Now data-base protection systems mostly work as bypass equipments, but it will be better if malicious operations of remote user can be blocked directly. The DB-FW we present here is just for the above thinking: it listens the queries are being executing, analyzes them, and blocks the query requests directly if it is unsafe.
II. ATTACKS AGAINST WEB APPLICATION BACK-END DATA-BASE
A. SQL Injection Attacks
SQL injection refers to a class of code-injection attacks in which data provided by the user is included in a SQL query in such a way that part of the user's input is treated as SQL code, thus changing the structure of an SQL query or changing the meaning of the query in an undesirable way. For example, a web application that lets the user list all her registered credit cards of a given type. The pseudo code for this functionality might be as follows:
Result=SQL ("SELECT nb FROM creditcards WHERE user='"+username+"'AND type='"+cctype+"' ;"); Print (Result).

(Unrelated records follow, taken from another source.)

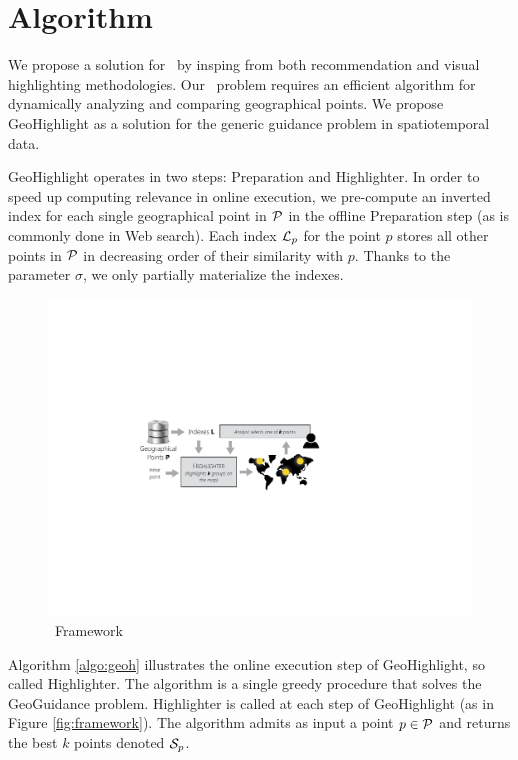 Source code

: \section{Algorithm}
\label{sec:algo}
We propose a solution for \pb\ by insping from both recommendation \cite{Omidvar-Tehrani:2015} and
visual highlighting \cite{Lohmann:2012,Robinson2011,Liang2010} methodologies. Our \pb\ problem requires an efficient algorithm for dynamically analyzing and comparing geographical points. We propose {\sc GeoHighlight} as a solution for the generic guidance problem in spatiotemporal data. 

{\sc GeoHighlight} operates in two steps: {\sc Preparation} and {\sc Highlighter}. In order to speed up computing relevance in online execution, we pre-compute an inverted index for each single geographical point in ${\cal P}$ in the offline {\sc Preparation} step (as is commonly done in Web search). Each index ${\cal L}_p$ for the point $p$ stores all other points in ${\cal P}$ in decreasing order of their similarity with $p$. Thanks to the parameter $\sigma$, we only partially materialize the indexes.


\begin{figure}
  \centering
  \includegraphics[width=\columnwidth]{figs/framework}
\caption{\framework\ Framework}
\label{fig:framwork}
\end{figure}

Algorithm \ref{algo:geoh} illustrates the online execution step of {\sc GeoHighlight}, so called {\sc Highlighter}. The algorithm is a single greedy procedure that solves the {\sc GeoGuidance} problem. {\sc Highlighter} is called at each step of {\sc GeoHighlight} (as in Figure \ref{fig:framework}). The algorithm admits as input a point $p \in {\cal P}$ and returns the best $k$ points denoted ${\cal S}_p$.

If the user A needs to list all the VIP creditcards, the following SQL query will be executed: SELECT nb FROM creditcards WHERE user = 'A' AND type =' VIP '. There is SQL injection vulnerability in this code. If A wants to view all the creditcards belonging to user B, he could ask for a list of cards of type' OR user ='B. This would cause the following query to be executed: SELECT nb FROM creditcards WHERE user=A' AND type='' OR user='B'; this query returns a list of all B's credit cards to the attacker, causing the user B's information disclosure.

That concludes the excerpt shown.